*ASSIGNED TASK*
Work out the count of lines in the entries below that include "allows", and write only that count.

*AVAILABLE DATA*
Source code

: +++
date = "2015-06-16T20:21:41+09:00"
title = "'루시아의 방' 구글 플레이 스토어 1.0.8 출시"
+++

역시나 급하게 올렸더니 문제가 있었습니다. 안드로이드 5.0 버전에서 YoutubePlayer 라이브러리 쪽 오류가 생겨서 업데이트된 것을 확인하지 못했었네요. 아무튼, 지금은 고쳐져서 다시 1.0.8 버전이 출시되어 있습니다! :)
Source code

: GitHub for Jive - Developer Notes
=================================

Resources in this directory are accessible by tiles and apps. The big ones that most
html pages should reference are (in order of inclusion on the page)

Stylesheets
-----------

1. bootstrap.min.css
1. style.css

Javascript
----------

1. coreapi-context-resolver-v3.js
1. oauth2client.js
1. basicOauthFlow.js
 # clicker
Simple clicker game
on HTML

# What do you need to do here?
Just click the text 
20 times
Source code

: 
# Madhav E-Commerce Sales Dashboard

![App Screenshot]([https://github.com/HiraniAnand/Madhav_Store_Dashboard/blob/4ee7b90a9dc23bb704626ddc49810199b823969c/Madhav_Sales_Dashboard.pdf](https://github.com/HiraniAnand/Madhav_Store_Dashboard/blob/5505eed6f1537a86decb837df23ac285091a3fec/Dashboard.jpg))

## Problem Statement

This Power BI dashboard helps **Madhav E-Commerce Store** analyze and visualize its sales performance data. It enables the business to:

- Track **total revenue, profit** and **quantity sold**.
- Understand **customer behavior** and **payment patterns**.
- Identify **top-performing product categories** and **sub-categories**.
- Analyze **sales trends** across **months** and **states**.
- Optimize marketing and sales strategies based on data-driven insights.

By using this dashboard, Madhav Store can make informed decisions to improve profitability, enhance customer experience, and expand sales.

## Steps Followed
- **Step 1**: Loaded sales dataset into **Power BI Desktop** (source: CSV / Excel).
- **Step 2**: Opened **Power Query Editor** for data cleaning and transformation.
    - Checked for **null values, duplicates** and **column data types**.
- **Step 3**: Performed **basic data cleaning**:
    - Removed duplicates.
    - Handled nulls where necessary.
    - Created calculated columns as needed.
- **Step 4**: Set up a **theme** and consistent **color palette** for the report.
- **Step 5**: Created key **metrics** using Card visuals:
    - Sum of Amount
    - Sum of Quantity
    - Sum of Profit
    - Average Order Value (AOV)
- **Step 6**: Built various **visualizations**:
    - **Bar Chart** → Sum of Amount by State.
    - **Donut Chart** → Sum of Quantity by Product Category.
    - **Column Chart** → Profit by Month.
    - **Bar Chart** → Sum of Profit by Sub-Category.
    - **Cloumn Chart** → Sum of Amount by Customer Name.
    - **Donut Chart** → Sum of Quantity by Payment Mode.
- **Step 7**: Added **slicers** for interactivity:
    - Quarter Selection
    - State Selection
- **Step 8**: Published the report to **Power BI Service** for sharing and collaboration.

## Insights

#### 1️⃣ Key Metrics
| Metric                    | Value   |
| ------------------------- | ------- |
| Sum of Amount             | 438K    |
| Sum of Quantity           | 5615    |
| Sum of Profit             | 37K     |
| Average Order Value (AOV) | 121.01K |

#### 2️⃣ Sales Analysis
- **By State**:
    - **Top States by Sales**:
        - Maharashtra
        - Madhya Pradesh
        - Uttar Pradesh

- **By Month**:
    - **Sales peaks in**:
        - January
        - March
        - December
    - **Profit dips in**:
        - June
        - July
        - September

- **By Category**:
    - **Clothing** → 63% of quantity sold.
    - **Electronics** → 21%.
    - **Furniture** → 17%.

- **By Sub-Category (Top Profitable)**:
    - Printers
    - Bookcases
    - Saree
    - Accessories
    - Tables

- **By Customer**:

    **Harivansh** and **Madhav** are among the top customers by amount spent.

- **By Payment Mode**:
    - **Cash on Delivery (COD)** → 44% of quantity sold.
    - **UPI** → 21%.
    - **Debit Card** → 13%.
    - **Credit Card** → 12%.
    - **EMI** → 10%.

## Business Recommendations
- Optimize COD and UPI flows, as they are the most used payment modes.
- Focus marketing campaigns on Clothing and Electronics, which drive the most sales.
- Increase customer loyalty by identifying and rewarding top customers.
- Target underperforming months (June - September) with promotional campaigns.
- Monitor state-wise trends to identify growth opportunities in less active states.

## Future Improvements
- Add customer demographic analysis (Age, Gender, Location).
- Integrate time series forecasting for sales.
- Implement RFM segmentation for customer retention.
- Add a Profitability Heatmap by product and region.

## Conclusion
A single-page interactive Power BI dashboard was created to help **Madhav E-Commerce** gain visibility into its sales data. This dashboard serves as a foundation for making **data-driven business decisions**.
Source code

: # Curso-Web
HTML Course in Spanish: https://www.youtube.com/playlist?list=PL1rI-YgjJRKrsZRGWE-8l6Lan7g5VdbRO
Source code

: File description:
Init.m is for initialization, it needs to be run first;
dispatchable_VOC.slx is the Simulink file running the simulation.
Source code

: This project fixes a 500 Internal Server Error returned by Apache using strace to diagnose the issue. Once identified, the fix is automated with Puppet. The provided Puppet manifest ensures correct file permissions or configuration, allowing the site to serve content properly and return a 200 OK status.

--

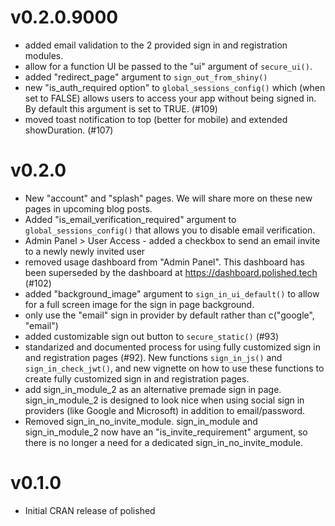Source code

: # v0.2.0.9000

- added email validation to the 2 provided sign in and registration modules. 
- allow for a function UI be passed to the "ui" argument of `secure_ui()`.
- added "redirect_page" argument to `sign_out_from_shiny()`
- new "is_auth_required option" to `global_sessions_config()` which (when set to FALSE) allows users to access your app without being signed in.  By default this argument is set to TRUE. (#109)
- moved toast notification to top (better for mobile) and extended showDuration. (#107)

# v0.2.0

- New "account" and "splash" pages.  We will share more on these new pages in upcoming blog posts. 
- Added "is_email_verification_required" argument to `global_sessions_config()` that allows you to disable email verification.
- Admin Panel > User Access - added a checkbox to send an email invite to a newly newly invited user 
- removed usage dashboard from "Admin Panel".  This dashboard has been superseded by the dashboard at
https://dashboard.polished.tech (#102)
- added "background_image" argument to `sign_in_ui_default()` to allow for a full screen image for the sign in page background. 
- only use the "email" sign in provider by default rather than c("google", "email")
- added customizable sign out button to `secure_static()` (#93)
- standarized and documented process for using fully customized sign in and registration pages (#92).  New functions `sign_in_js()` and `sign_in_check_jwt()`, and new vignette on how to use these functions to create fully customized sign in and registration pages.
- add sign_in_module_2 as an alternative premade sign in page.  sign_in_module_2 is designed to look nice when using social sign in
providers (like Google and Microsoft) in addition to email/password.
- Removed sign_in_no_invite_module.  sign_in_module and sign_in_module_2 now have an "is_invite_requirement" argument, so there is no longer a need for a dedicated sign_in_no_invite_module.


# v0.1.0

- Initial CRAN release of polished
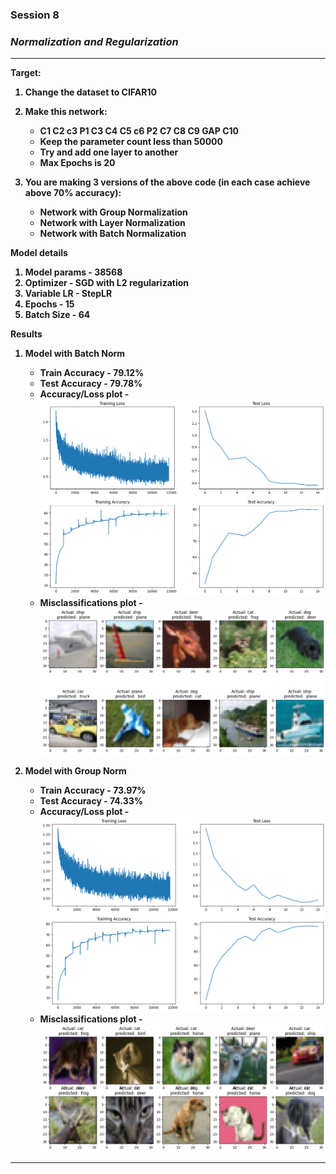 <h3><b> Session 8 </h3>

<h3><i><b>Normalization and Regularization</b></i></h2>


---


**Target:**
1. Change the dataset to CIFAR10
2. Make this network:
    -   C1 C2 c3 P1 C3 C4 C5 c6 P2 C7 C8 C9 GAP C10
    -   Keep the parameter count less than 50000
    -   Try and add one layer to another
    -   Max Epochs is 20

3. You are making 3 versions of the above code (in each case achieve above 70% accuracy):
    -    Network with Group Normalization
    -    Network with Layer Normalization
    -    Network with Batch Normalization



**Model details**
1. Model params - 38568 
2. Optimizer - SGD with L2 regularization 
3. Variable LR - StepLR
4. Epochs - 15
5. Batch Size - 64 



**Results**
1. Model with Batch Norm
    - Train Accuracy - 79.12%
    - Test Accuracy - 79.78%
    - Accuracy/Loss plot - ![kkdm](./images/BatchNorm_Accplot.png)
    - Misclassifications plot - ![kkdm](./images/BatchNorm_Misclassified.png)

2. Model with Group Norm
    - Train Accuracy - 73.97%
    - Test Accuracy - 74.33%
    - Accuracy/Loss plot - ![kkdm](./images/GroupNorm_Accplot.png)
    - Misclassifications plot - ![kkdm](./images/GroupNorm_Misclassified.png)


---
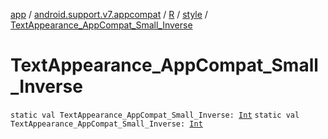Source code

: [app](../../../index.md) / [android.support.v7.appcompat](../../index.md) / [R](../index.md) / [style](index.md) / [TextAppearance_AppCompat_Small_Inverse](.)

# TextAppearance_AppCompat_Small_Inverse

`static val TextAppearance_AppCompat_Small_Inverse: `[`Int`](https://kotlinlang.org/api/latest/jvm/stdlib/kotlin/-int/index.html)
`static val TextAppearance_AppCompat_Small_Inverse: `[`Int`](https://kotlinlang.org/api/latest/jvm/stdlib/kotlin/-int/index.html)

*RESPONSE FOR THIS EXERCISE*
2